**Task statement:** Starting at the line with "کوندوز کون یوزی گورمم گيجه م بر قاره زندان" in it, reproduce each line below through the last one, exactly, and include nothing else.

▼▼▼

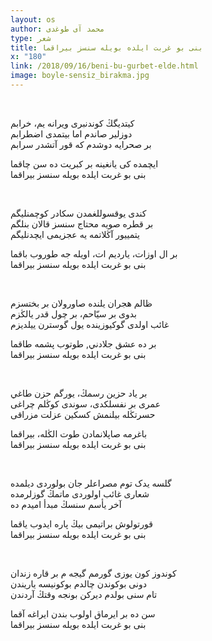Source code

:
 ```yaml
---
layout: os
author: محمد آی طوغدی
type: شعر
title: بنی بو غربت ایلده بویله سنسز بيراقما  
x: "180"
link: /2018/09/16/beni-bu-gurbet-elde.html
image: boyle-sensiz_birakma.jpg
---
```


<br/>

کيتديگڭ کوندنبری ویرانه يم، ﺧﺮﺍبم  
دوزلير صاندم اما بیتمدی اضطرابم  
بر صحرايه دوشدم كه قور آتشدر سرابم  

ایچمده كی يانغينه بر کبریت ده سن چاقما  
بنی بو غربت ایلده بویله سنسز بيراقما  

<br/>

کندی يوقسوللغمدن سکادر کوچمنليگم  
بر قطره صويه محتاج سنسز قالان بنلگم  
يتمييور آڭلاتمه يه عجزیمی ايچدنليگم  

بر ال اوزات، يارديم ات، اویله جه طوروب باقما  
بنی بو غربت ایلده بویله سنسز بيراقما  

<br/>

ظالم هجران يلنده صاورولان بر بختسزم  
بدوی بر ﺳﻴّﺎحم، بر چول قدر يالڭزم  
غائب اولدی گوكيوزینده يول گوسترن ييلديزم  

بر ده عشق جلادني, طوتوب پشمه طاقما   
بنی بو غربت ایلده بویله سنسز بيراقما  

<br/>

بر یاد حزین رسمڭ، یورگم حزن طاغي  
ﻋﻤﺮی بر نفسلكدی، سوندی کوڭلم چراغی  
حسرتڭله بیلنمش كسكین عزلت مزراقی   

باغرمه صاپلانمادن طوت الڭله، بيراقما  
بنی بو غربت ایلده بویله سنسز بيراقما  

<br/>

گلسه يدک توم مصراعلر جان بولوردی دیلمده  
شعاری غائب اولوردی ماتمڭ گوزلرمده  
آخر یأسم سنسڭ مبدأ اميدم ده  

قورتولوش براتیمی بیڭ پاره ایدوب یاقما  
بنی بو غربت ایلده بویله سنسز بيراقما  

<br/>

کوندوز کون یوزی گورمم گيجه م بر قاره زندان  
دونی بوکوندن چالدم بوکونيسه ياريندن  
تام سنی بولدم دیركن بونجه وقتڭ آردندن  

سن ده بر ایرماق اولوب بندن ايراغه آقما  
بنی بو غربت ایلده بویله سنسز بيراقما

▲▲▲

**Solution to the problem:**
کوندوز کون یوزی گورمم گيجه م بر قاره زندان  
دونی بوکوندن چالدم بوکونيسه ياريندن  
تام سنی بولدم دیركن بونجه وقتڭ آردندن  

سن ده بر ایرماق اولوب بندن ايراغه آقما  
بنی بو غربت ایلده بویله سنسز بيراقما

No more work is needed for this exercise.